(Stored items)
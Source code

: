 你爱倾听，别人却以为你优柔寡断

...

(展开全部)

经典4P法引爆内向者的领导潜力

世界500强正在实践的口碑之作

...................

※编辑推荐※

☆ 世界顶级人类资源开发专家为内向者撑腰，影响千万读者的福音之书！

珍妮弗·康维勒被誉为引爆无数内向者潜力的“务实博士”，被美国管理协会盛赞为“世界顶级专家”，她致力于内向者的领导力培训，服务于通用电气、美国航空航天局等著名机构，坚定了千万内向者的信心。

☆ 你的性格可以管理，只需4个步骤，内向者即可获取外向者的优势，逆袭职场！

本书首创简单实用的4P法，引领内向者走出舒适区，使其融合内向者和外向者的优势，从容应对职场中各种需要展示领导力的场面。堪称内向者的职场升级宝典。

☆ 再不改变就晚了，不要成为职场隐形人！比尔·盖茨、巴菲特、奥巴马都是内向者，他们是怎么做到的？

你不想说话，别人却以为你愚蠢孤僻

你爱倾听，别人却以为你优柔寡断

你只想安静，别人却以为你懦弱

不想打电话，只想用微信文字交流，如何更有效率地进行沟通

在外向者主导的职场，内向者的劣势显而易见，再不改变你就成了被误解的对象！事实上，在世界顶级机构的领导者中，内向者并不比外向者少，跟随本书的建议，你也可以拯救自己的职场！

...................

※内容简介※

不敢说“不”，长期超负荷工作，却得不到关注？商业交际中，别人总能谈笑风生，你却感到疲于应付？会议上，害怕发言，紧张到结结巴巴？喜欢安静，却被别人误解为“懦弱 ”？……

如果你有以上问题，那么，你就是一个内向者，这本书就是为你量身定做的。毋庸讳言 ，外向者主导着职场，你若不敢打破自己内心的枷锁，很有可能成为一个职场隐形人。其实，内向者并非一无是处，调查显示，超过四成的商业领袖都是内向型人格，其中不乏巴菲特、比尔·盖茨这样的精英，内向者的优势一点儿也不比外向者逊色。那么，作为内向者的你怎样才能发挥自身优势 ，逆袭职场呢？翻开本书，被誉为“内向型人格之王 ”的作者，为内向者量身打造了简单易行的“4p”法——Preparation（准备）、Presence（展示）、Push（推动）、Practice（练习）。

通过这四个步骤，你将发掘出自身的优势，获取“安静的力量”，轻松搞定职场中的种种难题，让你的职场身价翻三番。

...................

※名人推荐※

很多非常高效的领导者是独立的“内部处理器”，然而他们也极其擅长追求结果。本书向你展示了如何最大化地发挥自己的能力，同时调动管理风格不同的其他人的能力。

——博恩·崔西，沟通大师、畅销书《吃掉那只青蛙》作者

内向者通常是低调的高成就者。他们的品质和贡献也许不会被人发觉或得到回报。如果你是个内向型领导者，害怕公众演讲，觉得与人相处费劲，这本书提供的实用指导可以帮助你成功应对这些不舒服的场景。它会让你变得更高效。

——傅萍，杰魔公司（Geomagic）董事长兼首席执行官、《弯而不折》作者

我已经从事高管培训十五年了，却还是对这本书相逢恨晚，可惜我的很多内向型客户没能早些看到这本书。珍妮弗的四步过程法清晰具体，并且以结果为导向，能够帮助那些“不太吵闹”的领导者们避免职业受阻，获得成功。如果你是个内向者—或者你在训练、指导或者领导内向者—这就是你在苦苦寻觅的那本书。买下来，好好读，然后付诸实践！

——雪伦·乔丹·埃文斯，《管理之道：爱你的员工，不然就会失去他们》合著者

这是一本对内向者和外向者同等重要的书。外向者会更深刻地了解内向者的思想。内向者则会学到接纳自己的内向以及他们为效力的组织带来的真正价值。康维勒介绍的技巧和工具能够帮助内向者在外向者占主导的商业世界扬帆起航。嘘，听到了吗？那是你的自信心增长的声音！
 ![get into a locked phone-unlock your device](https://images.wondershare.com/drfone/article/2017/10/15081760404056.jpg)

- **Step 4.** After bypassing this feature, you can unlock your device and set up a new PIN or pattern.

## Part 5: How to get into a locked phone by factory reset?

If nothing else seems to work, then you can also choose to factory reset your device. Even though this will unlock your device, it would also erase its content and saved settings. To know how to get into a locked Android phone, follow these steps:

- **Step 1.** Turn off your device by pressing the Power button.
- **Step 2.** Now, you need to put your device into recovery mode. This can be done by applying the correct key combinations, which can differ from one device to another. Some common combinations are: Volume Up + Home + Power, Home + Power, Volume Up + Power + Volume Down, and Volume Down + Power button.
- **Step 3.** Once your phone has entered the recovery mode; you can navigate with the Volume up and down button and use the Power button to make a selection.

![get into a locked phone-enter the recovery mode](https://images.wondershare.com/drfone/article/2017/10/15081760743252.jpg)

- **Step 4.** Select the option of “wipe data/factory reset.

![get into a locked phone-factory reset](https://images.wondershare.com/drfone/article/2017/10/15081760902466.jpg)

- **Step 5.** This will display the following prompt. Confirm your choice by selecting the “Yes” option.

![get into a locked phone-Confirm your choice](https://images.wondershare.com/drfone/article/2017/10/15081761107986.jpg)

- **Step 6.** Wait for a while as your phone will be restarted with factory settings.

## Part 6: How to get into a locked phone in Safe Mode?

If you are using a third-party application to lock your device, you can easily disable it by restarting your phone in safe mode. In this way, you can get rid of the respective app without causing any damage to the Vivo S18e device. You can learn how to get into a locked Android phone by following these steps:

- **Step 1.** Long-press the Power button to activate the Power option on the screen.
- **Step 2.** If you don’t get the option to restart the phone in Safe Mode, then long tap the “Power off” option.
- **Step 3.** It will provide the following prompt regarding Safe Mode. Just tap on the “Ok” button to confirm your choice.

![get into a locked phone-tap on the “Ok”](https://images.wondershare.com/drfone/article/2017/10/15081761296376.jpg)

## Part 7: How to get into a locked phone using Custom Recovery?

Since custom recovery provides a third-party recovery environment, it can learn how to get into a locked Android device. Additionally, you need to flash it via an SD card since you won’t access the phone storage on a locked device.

Work request:
Please show the lines in the entries above that hold the string "Volume".

Written answer:
- **Step 2.** Now, you need to put your device into recovery mode. This can be done by applying the correct key combinations, which can differ from one device to another. Some common combinations are: Volume Up + Home + Power, Home + Power, Volume Up + Power + Volume Down, and Volume Down + Power button.
- **Step 3.** Once your phone has entered the recovery mode; you can navigate with the Volume up and down button and use the Power button to make a selection.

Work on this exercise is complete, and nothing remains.